# What needs to be done
Check each line of the data below for the word "capítulos". How many lines have it? Answer with the number alone.

# Excerpted records
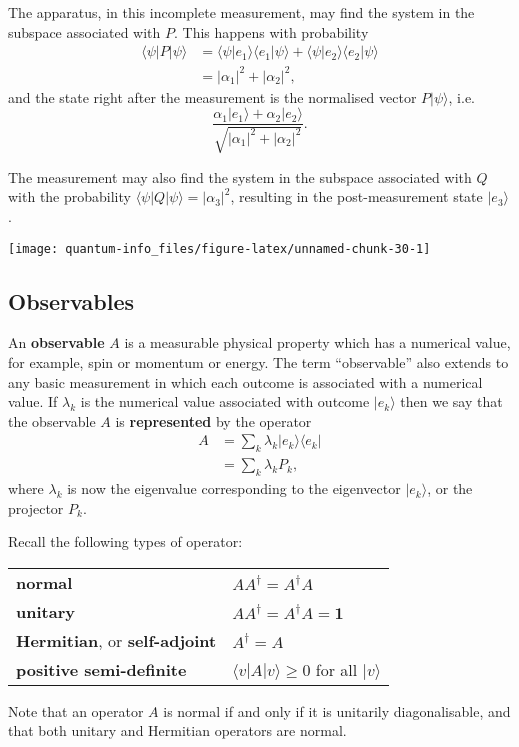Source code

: \documentclass[fleqn]{article}
\renewcommand{\toprule}{}
\renewcommand{\bottomrule}{}
\newenvironment{idea}{\noindent}{\medskip}
\begin{document}
The apparatus, in this incomplete measurement, may find the system in the subspace associated with \(P\).
This happens with probability
\[
  \begin{aligned}
    \langle\psi|P|\psi\rangle
    &= \langle\psi|e_1\rangle \langle e_1|\psi\rangle + \langle\psi|e_2\rangle \langle e_2|\psi\rangle
  \\&= |\alpha_1|^2 + |\alpha_2|^2,
  \end{aligned}
\]
and the state right after the measurement is the normalised vector \(P|\psi\rangle\), i.e.
\[
  \frac{\alpha_1|e_1\rangle+\alpha_2|e_2\rangle}{\sqrt{|\alpha_1|^2 + |\alpha_2|^2}}.
\]

The measurement may also find the system in the subspace associated with \(Q\) with the probability \(\langle\psi|Q|\psi\rangle = |\alpha_3|^2\), resulting in the post-measurement state \(|e_3\rangle\).

\begin{center}\texttt{[image: quantum-info\_files/figure-latex/unnamed-chunk-30-1]} \end{center}

\hypertarget{observables}{%
\subsection{Observables}\label{observables}}

An \textbf{observable} \(A\) is a measurable physical property which has a numerical value, for example, spin or momentum or energy.
The term ``observable'' also extends to any basic measurement in which each outcome is associated with a numerical value.
If \(\lambda_k\) is the numerical value associated with outcome \(|e_k\rangle\) then we say that the observable \(A\) is \textbf{represented} by the operator
\[
  \begin{aligned}
    A
    &= \sum_k \lambda_k |e_k\rangle\langle e_k|
  \\&= \sum_k \lambda_k P_k,
  \end{aligned}
\]
where \(\lambda_k\) is now the eigenvalue corresponding to the eigenvector \(|e_k\rangle\), or the projector \(P_k\).

\begin{idea}

Recall the following types of operator:

\begin{longtable}[]{@{}ll@{}}
\toprule
\endhead
\textbf{normal} & \(AA^\dagger = A^\dagger A\)\tabularnewline
\textbf{unitary} & \(AA^\dagger = A^\dagger A = \mathbf{1}\)\tabularnewline
\textbf{Hermitian}, or \textbf{self-adjoint} & \(A^\dagger = A\)\tabularnewline
\textbf{positive semi-definite} & \(\langle v|A|v\rangle\geqslant 0\) for all \(|v\rangle\)\tabularnewline
\bottomrule
\end{longtable}

Note that an operator \(A\) is normal if and only if it is unitarily diagonalisable, and that both unitary and Hermitian operators are normal.

\end{idea}
\end{document}
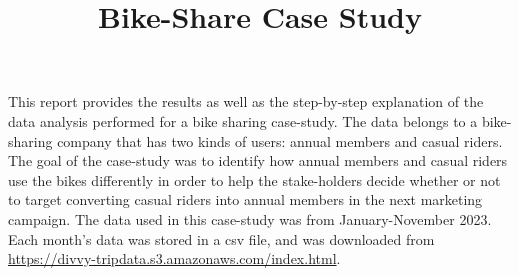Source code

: \documentclass[12pt]{article}
\begin{document}
\title{Bike-Share Case Study}
\date{}
\maketitle

This report provides the results as well as the step-by-step explanation of the data analysis performed for a bike sharing case-study. The data belongs to a bike-sharing company that has two kinds of users: annual members and casual riders. The goal of the case-study was to identify how annual members and casual riders use the bikes differently in order to help the stake-holders decide whether or not to target converting casual riders into annual members in the next marketing campaign. The data used in this case-study was from January-November 2023. Each month's data was stored in a csv file, and was downloaded from \url{https://divvy-tripdata.s3.amazonaws.com/index.html}. 
\end{document}
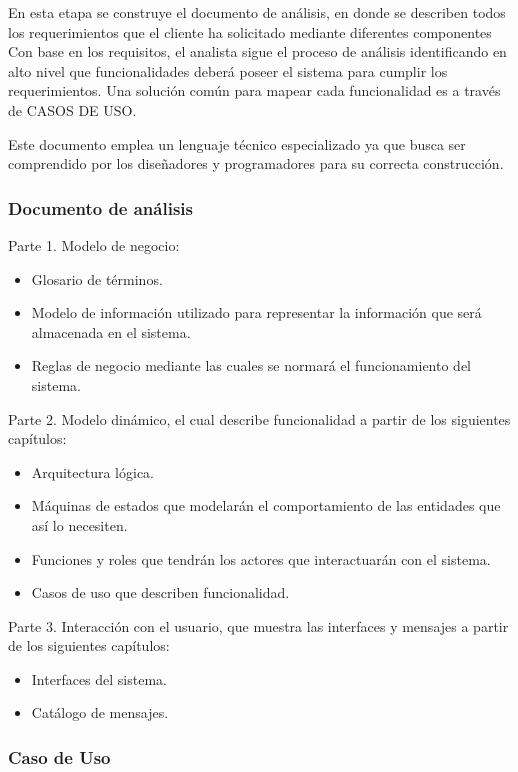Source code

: \bigskip

En esta etapa se construye el documento de análisis, en donde se describen todos los requerimientos que el cliente ha solicitado mediante diferentes componentes
Con base en los requisitos, el analista sigue el proceso de análisis identificando en alto nivel que funcionalidades deberá poseer el sistema para cumplir los requerimientos. Una solución común para mapear cada funcionalidad es a través de CASOS DE USO.

Este documento emplea un lenguaje técnico especializado ya que busca ser comprendido por los diseñadores y programadores para su correcta construcción.

\subsubsection{Documento de análisis}

Parte 1. Modelo de negocio:
\begin{itemize}
	\item Glosario de términos.
	\item Modelo de información utilizado para representar la información que será almacenada en el sistema.
	\item Reglas de negocio mediante las cuales se normará el funcionamiento del sistema.
\end{itemize}

Parte 2. Modelo dinámico, el cual describe funcionalidad a partir de los siguientes capítulos:
\begin{itemize}
	\item Arquitectura lógica.
	\item Máquinas de estados que modelarán el comportamiento de las entidades que así lo necesiten.
	\item Funciones y roles que tendrán los actores que interactuarán con el sistema.
	\item Casos de uso que describen funcionalidad.
\end{itemize}

Parte 3. Interacción con el usuario, que muestra las interfaces y mensajes a partir de los siguientes capítulos:
\begin{itemize}
	\item Interfaces del sistema.
	\item Catálogo de mensajes.
\end{itemize}



\subsubsection{Caso de Uso}

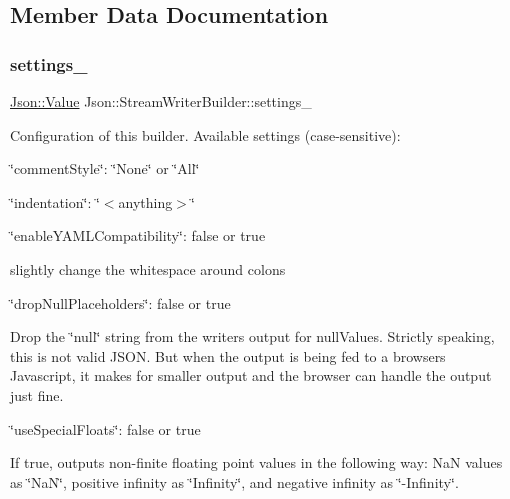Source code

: \subsection{Member Data Documentation}
\mbox{\label{class_json_1_1_stream_writer_builder_a79bdf2e639a52f4e758c0b95bd1d3423}} 
\subsubsection{\texorpdfstring{settings\+\_\+}{settings\_}}
{\footnotesize\ttfamily \hyperlink{class_json_1_1_value}{Json\+::\+Value} Json\+::\+Stream\+Writer\+Builder\+::settings\+\_\+}

Configuration of this builder. Available settings (case-\/sensitive)\+:
\begin{DoxyItemize}
\item \char`\"{}comment\+Style\char`\"{}\+: \char`\"{}\+None\char`\"{} or \char`\"{}\+All\char`\"{}
\item \char`\"{}indentation\char`\"{}\+: \char`\"{}$<$anything$>$\char`\"{}
\item \char`\"{}enable\+Y\+A\+M\+L\+Compatibility\char`\"{}\+: false or true
\begin{DoxyItemize}
\item slightly change the whitespace around colons
\end{DoxyItemize}
\item \char`\"{}drop\+Null\+Placeholders\char`\"{}\+: false or true
\begin{DoxyItemize}
\item Drop the \char`\"{}null\char`\"{} string from the writer\textquotesingle{}s output for null\+Values. Strictly speaking, this is not valid J\+S\+ON. But when the output is being fed to a browser\textquotesingle{}s Javascript, it makes for smaller output and the browser can handle the output just fine.
\end{DoxyItemize}
\item \char`\"{}use\+Special\+Floats\char`\"{}\+: false or true
\begin{DoxyItemize}
\item If true, outputs non-\/finite floating point values in the following way\+: NaN values as \char`\"{}\+Na\+N\char`\"{}, positive infinity as \char`\"{}\+Infinity\char`\"{}, and negative infinity as \char`\"{}-\/\+Infinity\char`\"{}.
\end{DoxyItemize}
\end{DoxyItemize}

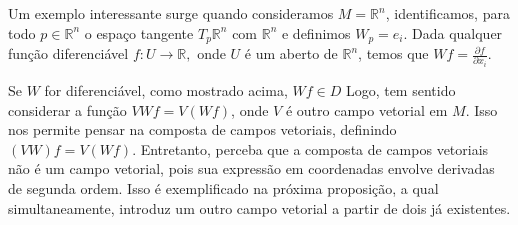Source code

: Um exemplo interessante surge quando consideramos $M=\mathbb{R}^{n}$, identificamos, para todo $p \in \mathbb{R}^{n}$ o espaço tangente $T_{p}\mathbb{R}^{n}$ com $\mathbb{R}^{n}$ e definimos $W_{p}=e_{i}$. Dada qualquer função diferenciável $f:U\to \mathbb{R},$ onde $U$ é um aberto de $\mathbb{R}^{n}$, temos que $Wf=\frac{\partial f}{\partial x_{i}}$.

Se $W$ for diferenciável, como mostrado acima, $Wf \in D$ Logo, tem sentido considerar a
função $VWf = V (Wf)$, onde $V$ é outro campo vetorial em $M$. Isso nos permite pensar na
composta de campos vetoriais, definindo $(VW)f = V (Wf)$. Entretanto, perceba que a
composta de campos vetoriais não é um campo vetorial, pois sua expressão em
coordenadas envolve derivadas de segunda ordem. Isso é exemplificado na próxima
proposição, a qual simultaneamente, introduz um outro campo vetorial a partir de dois já
existentes.
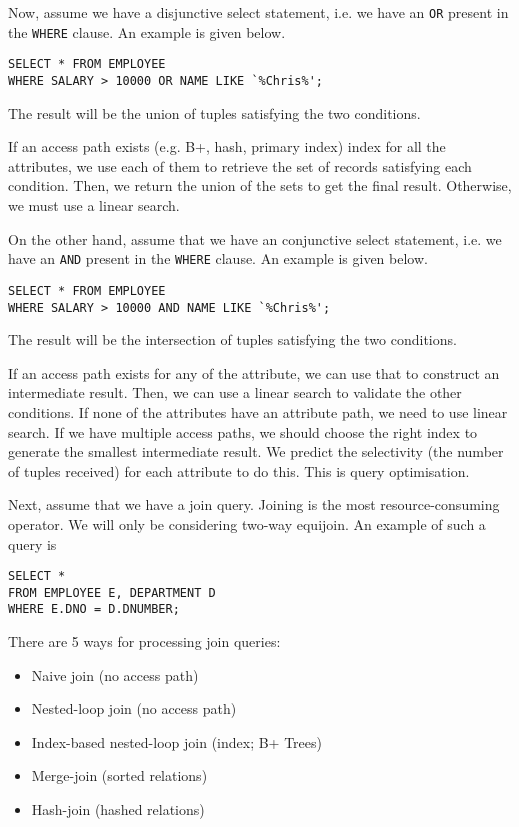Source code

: \documentclass[a4paper, openany]{memoir}
\theoremstyle{definition}
\theoremstyle{plain}
\begin{document}
Now, assume we have a disjunctive select statement, i.e. we have an \texttt{OR} present in the \texttt{WHERE} clause. An example is given below.
\begin{verbatim}
SELECT * FROM EMPLOYEE 
WHERE SALARY > 10000 OR NAME LIKE `%Chris%';
\end{verbatim}
The result will be the union of tuples satisfying the two conditions. 

If an access path exists (e.g. B+, hash, primary index) index for all the attributes, we use each of them to retrieve the set of records satisfying each condition. Then, we return the union of the sets to get the final result. Otherwise, we must use a linear search.

On the other hand, assume that we have an conjunctive select statement, i.e. we have an \texttt{AND} present in the \texttt{WHERE} clause. An example is given below.
\begin{verbatim}
SELECT * FROM EMPLOYEE 
WHERE SALARY > 10000 AND NAME LIKE `%Chris%';
\end{verbatim}
The result will be the intersection of tuples satisfying the two conditions. 

If an access path exists for any of the attribute, we can use that to construct an intermediate result. Then, we can use a linear search to validate the other conditions. If none of the attributes have an attribute path, we need to use linear search. If we have multiple access paths, we should choose the right index to generate the smallest intermediate result. We predict the selectivity (the number of tuples received) for each attribute to do this. This is query optimisation.

Next, assume that we have a join query. Joining is the most resource-consuming operator. We will only be considering two-way equijoin. An example of such a query is
\begin{verbatim}
SELECT *
FROM EMPLOYEE E, DEPARTMENT D
WHERE E.DNO = D.DNUMBER;
\end{verbatim}
There are 5 ways for processing join queries:
\begin{itemize}
    \item Naive join (no access path)
    \item Nested-loop join (no access path)
    \item Index-based nested-loop join (index; B+ Trees)
    \item Merge-join (sorted relations)
    \item Hash-join (hashed relations)
\end{itemize}
\end{document}
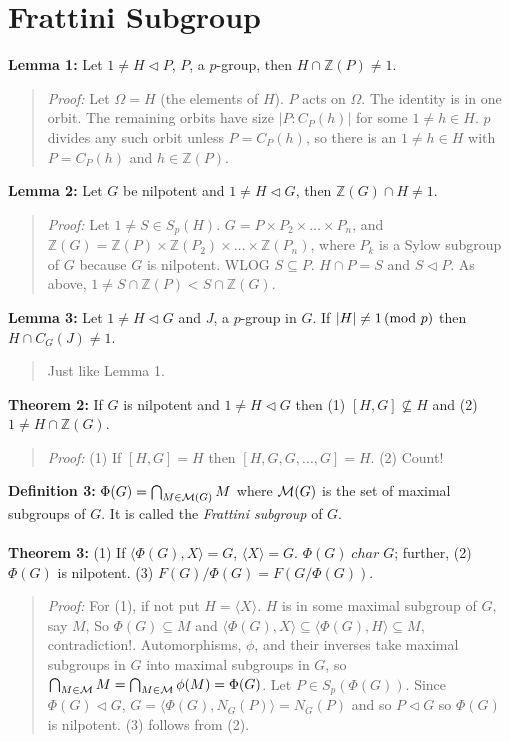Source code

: \section{Frattini Subgroup}
{\bf Lemma 1:} Let $1 \ne H \lhd P$, $P$, a $p$-group, then $H \cap {\mathbb Z}(P) \ne 1$.
\begin{quote}
\emph{Proof:} Let $\Omega =H$ (the elements of $H$).  $P$ acts on $\Omega$.  The
identity is in one orbit.  The remaining orbits have size $|P:C_P(h)|$ for some $1 \ne h \in H$.
$p$ divides any such orbit unless $P=C_P(h)$, so there is an $1 \ne h \in H$ with $P=C_P(h)$ and
$h \in {\mathbb Z}(P)$.
\end{quote}
{\bf Lemma 2:} Let $G$ be nilpotent and $1 \ne H \lhd G$, then ${\mathbb Z}(G) \cap H \ne 1$.
\begin{quote}
\emph{Proof:} Let $1 \ne S \in S_p(H)$. 
$G = P \times P_2 \times \ldots \times P_n$, and
${\mathbb Z}(G) = {\mathbb Z}(P) \times {\mathbb Z} (P_2) \times \ldots \times {\mathbb Z} (P_n)$, 
where $P_k$ is a Sylow subgroup of $G$ because $G$ is nilpotent. WLOG $S \subseteq P$.
$H \cap P =S$ and $S \lhd P$.  As above, $1 \ne S \cap {\mathbb Z}(P) < S \cap {\mathbb Z}(G)$.
\end{quote}
{\bf Lemma 3:} Let $1 \ne H \lhd G$ and $J$, a $p$-group in $G$.  If $|H| \neq 1 \jmod{p}$ then
$H \cap C_G(J) \neq 1$.
\begin{quote}
Just like Lemma 1.
\end{quote}
{\bf Theorem 2:} If $G$ is nilpotent and $1 \ne H \lhd G$ then (1) $[H,G] \nsubseteq H$ and
(2) $1 \ne H \cap {\mathbb Z}(G)$.
\begin{quote}
\emph{Proof:} (1) If $[H,G]=H$ then $[H, G, G, \ldots, G]=H$. (2) Count!
\end{quote}
{\bf Definition 3:} $\Phi(G)= \bigcap_{M \in {\cal M}(G)} M$ where ${\cal M}(G)$ is the set of
maximal subgroups of $G$.  
It is called the \emph {Frattini subgroup} of $G$.  
\\
\\
{\bf Theorem 3:} 
(1) If $\langle \Phi(G), X \rangle = G$, $\langle X \rangle = G$.
$\Phi(G) \; char \; G$; further,
(2) $\Phi(G)$ is nilpotent. (3)
$F(G)/\Phi(G)= F(G/\Phi(G))$.
\begin{quote}
\emph{Proof:}  
For (1), if not put $H=\langle X \rangle$.  $H$ is in some maximal subgroup of $G$, say $M$,
So $\Phi(G) \subseteq M$ and $\langle \Phi(G), X \rangle \subseteq \langle \Phi(G), H \rangle \subseteq M$,
contradiction!.
Automorphisms, $\phi$, and their inverses take maximal subgroups in $G$ into
maximal subgroups in $G$, so 
$ \bigcap_{M \in {\cal M}} M = \bigcap_{M \in {\cal M}} \phi(M)= \Phi(G)$.
Let $P \in S_p(\Phi(G))$.  Since $\Phi(G) \lhd G$, $G= \langle \Phi(G), N_G(P) \rangle = N_G(P)$ and so
$P \lhd G$ so $\Phi(G)$ is nilpotent.  (3) follows from (2).
\end{quote}
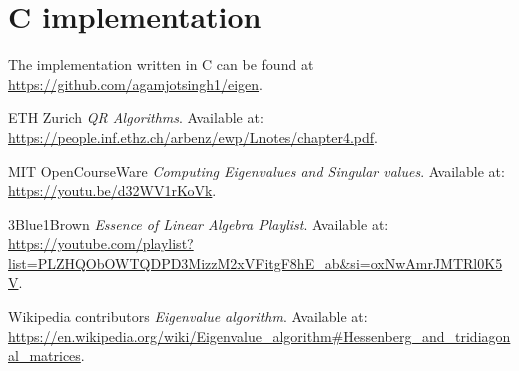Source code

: \documentclass[12pt]{article}
\numberwithin{equation}{section}
\begin{document}
\section{C implementation}
The implementation written in C can be found at 
\newline
\url{https://github.com/agamjotsingh1/eigen}.
\begin{thebibliography}{4}

ETH Zurich \textit{QR Algorithms}. Available at: \url{https://people.inf.ethz.ch/arbenz/ewp/Lnotes/chapter4.pdf}.

MIT OpenCourseWare \textit{Computing Eigenvalues and Singular values}. Available at: \url{https://youtu.be/d32WV1rKoVk}.

3Blue1Brown \textit{Essence of Linear Algebra Playlist}. Available at: \url{https://youtube.com/playlist?list=PLZHQObOWTQDPD3MizzM2xVFitgF8hE_ab&si=oxNwAmrJMTRl0K5V}.

Wikipedia contributors \textit{Eigenvalue algorithm}. Available at: \url{https://en.wikipedia.org/wiki/Eigenvalue_algorithm#Hessenberg_and_tridiagonal_matrices}.
\end{thebibliography}
\end{document}
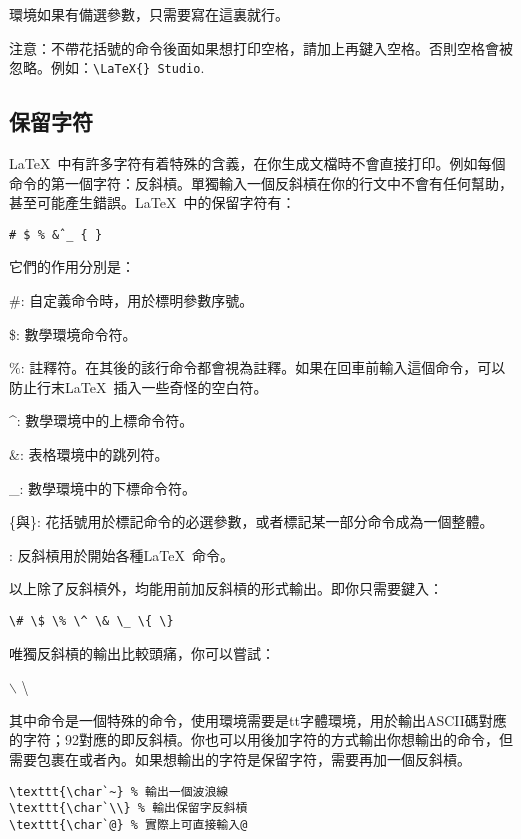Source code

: 環境如果有備選參數，只需要寫在這裏就行。

注意：不帶花括號的命令後面如果想打印空格，請加上再鍵入空格。否則空格會被忽略。例如：\verb+\LaTeX{} Studio+.

\subsection{保留字符}

\LaTeX\ 中有許多字符有着特殊的含義，在你生成文檔時不會直接打印。例如每個命令的第一個字符：反斜槓。單獨輸入一個反斜槓在你的行文中不會有任何幫助，甚至可能產生錯誤。\LaTeX\ 中的保留字符有：
\begin{center}
\texttt{\# \$ \% \^ \& \_ \{ \} }
\end{center}

它們的作用分別是：
\begin{para}
\item[\#{}:] 自定義命令時，用於標明參數序號。
\item[\${}:] 數學環境命令符。
\item[\%{}:] 註釋符。在其後的該行命令都會視為註釋。如果在回車前輸入這個命令，可以防止行末\LaTeX\ 插入一些奇怪的空白符。
\item[\^{}:] 數學環境中的上標命令符。
\item[\&{}:] 表格環境中的跳列符。
\item[\_{}:] 數學環境中的下標命令符。
\item[\{與\}:] 花括號用於標記命令的必選參數，或者標記某一部分命令成為一個整體。
\item[\char92{}:] 反斜槓用於開始各種\LaTeX\ 命令。
\end{para}

以上除了反斜槓外，均能用前加反斜槓的形式輸出。即你只需要鍵入：
\begin{center}
\verb|\# \$ \% \^ \& \_ \{ \}|
\end{center}

唯獨反斜槓的輸出比較頭痛，你可以嘗試：
\begin{codeshow}
$\backslash$ \textbackslash
\texttt{}
\end{codeshow}

其中命令是一個特殊的命令，使用環境需要是tt字體環境，用於輸出ASCII碼對應的字符；92對應的即反斜槓。你也可以用後加字符的方式輸出你想輸出的命令，但需要包裹在或者內。如果想輸出的字符是保留字符，需要再加一個反斜槓。
\begin{verbatim}
\texttt{\char`~} % 輸出一個波浪線
\texttt{\char`\\} % 輸出保留字反斜槓
\texttt{\char`@} % 實際上可直接輸入@
\end{verbatim}

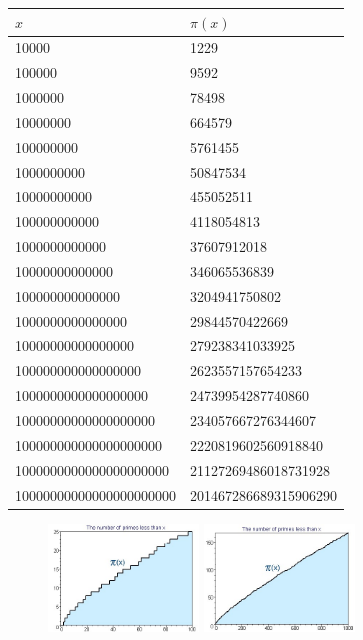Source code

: \documentclass[landscape,display]{powersem} %
\newcommand{\heading}[1]{%
 \begin{center}
  \large\bf
  \shadowbox{{\textcolor{conceptcolor}{#1}}}%
 \end{center}
 \vspace{1ex minus 1ex}}
\begin{document}
\begin{slide}

\begin{minipage}[l]{7cm}
\begin{scriptsize}
\begin{tabular}{|l|l|}
  \hline
     $x$ & $\pi(x)$\\
\hline
10000 & 1229\\
100000  &   9592\\
1000000  & 78498\\
10000000 & 664579\\
100000000 &    5761455\\
1000000000&   50847534\\
10000000000&  455052511\\
100000000000&     4118054813\\
1000000000000&   37607912018\\
10000000000000&  346065536839\\
100000000000000 & 3204941750802\\
1000000000000000 &29844570422669\\
10000000000000000 &279238341033925\\
100000000000000000 &2623557157654233\\
1000000000000000000 &24739954287740860\\
10000000000000000000 &234057667276344607\\
100000000000000000000 & 2220819602560918840 \\
1000000000000000000000 & 21127269486018731928 \\
10000000000000000000000 & 201467286689315906290\\
\hline
\end{tabular}
\end{scriptsize}
\end{minipage}
\begin{minipage}[r]{4.5cm}
\heading{The plot of $\pi(x)$}
\begin{figure}
\includegraphics[width=4cm]{images/pi100.jpg}
\hspace{1cm} \includegraphics[width=4cm]{images/pi1000.jpg}
 \end{figure}\end{minipage}
\end{slide}            
\end{document}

# Solution to this problem
2